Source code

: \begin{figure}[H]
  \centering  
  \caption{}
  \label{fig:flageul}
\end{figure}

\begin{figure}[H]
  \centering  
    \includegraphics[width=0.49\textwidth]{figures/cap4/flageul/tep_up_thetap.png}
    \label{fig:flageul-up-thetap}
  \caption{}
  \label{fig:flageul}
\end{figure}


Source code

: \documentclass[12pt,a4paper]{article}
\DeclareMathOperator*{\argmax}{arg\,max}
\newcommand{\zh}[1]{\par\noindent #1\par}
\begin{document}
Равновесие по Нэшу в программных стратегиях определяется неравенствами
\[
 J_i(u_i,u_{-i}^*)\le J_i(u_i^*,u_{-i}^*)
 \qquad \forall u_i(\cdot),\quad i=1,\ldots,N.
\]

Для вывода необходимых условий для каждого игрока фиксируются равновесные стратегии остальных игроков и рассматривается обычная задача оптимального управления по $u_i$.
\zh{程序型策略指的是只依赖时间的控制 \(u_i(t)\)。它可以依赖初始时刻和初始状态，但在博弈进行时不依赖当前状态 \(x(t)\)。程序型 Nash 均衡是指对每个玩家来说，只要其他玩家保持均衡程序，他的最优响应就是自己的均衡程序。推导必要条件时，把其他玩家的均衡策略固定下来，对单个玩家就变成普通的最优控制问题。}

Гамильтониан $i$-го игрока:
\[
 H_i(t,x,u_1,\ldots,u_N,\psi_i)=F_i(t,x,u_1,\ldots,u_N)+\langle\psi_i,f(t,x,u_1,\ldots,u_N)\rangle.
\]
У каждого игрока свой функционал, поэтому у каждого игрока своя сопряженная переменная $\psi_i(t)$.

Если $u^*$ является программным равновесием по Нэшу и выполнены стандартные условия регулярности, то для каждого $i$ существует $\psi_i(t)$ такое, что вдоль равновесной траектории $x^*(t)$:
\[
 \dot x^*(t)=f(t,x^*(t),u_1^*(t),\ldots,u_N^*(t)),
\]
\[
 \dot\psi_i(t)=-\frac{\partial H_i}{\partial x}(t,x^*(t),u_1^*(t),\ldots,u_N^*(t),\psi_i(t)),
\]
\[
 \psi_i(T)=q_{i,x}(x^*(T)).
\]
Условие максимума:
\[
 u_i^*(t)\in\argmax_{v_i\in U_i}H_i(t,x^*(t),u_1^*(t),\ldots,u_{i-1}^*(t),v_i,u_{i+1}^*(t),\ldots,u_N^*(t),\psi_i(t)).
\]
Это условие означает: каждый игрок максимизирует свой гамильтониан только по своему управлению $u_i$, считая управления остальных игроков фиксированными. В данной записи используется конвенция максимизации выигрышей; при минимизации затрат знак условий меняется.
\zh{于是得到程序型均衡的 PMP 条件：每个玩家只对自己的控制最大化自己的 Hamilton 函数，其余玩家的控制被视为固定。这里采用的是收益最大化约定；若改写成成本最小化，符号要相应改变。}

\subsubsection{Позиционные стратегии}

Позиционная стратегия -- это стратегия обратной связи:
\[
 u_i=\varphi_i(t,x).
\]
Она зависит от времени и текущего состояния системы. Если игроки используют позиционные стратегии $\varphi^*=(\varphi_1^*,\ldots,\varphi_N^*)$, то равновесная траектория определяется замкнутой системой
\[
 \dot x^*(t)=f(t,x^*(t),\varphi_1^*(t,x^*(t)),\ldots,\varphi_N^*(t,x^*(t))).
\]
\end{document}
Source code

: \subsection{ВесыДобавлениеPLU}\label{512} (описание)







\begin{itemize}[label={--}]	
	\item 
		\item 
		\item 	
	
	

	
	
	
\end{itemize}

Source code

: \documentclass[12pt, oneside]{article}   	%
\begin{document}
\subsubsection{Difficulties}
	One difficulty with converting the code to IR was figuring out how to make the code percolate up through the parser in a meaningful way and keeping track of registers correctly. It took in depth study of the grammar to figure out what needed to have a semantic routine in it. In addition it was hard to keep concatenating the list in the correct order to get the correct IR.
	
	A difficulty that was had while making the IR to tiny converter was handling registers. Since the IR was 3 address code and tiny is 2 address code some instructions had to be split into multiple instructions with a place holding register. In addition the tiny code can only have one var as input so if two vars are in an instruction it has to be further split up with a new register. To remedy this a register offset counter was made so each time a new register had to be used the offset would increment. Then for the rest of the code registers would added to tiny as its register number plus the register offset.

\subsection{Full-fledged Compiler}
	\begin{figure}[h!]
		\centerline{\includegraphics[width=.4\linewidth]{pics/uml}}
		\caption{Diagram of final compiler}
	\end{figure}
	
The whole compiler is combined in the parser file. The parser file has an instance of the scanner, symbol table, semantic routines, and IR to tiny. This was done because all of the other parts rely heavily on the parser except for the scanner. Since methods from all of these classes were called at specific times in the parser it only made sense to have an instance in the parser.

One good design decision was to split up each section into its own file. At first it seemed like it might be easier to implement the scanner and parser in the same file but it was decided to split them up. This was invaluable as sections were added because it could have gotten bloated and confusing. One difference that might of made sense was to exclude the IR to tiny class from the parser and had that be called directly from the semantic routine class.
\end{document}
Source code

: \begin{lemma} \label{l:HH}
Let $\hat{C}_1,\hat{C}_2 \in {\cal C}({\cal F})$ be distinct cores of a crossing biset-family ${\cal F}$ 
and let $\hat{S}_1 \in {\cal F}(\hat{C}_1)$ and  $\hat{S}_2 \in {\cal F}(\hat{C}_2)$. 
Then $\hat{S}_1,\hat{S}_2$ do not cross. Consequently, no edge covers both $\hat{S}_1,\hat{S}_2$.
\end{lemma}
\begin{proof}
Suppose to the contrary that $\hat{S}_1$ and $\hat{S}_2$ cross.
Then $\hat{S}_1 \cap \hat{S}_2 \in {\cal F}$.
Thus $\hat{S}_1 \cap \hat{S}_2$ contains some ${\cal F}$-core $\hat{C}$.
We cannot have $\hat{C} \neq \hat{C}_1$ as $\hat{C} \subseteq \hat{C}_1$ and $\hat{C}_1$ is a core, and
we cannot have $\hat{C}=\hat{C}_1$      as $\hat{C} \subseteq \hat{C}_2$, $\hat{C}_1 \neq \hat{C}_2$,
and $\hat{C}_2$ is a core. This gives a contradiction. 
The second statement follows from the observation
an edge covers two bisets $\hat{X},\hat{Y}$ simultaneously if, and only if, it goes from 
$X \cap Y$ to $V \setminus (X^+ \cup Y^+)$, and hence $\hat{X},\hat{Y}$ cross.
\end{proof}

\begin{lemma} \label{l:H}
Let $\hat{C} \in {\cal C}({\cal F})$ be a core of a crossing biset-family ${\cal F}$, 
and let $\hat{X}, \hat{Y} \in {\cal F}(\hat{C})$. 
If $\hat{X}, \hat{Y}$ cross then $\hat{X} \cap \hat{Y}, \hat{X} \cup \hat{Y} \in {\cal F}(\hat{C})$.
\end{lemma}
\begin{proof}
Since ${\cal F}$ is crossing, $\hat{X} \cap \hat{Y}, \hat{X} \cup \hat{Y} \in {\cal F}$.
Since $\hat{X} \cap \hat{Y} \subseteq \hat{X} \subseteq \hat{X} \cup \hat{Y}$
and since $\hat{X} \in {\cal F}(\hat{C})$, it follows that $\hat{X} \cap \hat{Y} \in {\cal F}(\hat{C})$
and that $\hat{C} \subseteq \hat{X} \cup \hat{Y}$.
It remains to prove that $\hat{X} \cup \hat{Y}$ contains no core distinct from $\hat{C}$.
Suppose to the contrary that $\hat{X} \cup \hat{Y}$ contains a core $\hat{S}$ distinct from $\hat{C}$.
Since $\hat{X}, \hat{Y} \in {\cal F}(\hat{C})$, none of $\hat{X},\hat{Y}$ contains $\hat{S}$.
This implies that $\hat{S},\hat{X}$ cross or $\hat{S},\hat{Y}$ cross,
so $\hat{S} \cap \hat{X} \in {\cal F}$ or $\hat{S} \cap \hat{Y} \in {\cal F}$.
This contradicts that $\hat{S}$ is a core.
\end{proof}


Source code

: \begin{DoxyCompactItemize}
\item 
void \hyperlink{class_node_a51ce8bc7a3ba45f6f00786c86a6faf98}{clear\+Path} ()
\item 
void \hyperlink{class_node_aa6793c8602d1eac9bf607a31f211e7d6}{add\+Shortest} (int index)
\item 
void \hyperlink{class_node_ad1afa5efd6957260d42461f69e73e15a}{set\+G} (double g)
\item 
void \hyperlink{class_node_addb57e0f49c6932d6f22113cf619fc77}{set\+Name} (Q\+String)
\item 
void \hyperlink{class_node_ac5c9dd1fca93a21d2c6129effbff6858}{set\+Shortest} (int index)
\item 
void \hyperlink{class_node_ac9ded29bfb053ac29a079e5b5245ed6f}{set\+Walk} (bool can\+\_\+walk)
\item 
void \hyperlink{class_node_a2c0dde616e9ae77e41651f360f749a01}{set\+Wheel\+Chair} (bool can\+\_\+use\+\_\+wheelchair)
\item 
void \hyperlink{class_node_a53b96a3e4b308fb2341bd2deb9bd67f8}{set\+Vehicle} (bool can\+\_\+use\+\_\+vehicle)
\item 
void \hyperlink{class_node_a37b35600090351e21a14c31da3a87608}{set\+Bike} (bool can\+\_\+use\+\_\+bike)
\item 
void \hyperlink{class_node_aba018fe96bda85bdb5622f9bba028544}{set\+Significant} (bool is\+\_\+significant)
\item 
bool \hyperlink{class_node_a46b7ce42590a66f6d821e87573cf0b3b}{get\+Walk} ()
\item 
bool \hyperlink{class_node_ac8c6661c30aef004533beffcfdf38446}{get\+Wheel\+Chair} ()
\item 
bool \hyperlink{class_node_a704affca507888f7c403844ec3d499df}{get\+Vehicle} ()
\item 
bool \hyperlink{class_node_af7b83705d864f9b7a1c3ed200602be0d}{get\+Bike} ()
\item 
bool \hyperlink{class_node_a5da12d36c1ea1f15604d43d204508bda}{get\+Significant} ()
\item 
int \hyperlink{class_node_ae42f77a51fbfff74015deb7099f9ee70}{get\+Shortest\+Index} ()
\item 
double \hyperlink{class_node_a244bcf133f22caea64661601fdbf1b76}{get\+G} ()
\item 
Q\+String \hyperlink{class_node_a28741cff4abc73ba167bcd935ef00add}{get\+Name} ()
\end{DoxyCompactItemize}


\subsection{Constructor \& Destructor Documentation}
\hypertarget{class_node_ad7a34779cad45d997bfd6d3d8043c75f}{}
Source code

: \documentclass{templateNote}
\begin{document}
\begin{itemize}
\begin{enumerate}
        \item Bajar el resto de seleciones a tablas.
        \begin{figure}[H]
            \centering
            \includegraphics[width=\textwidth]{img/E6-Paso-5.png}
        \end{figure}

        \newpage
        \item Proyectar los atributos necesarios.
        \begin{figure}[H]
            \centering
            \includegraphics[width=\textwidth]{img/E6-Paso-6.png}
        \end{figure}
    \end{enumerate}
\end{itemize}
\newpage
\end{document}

================

## Task to carry out
Provide the number of lines in the entries that include "label", and no other text.

## Problem solution
7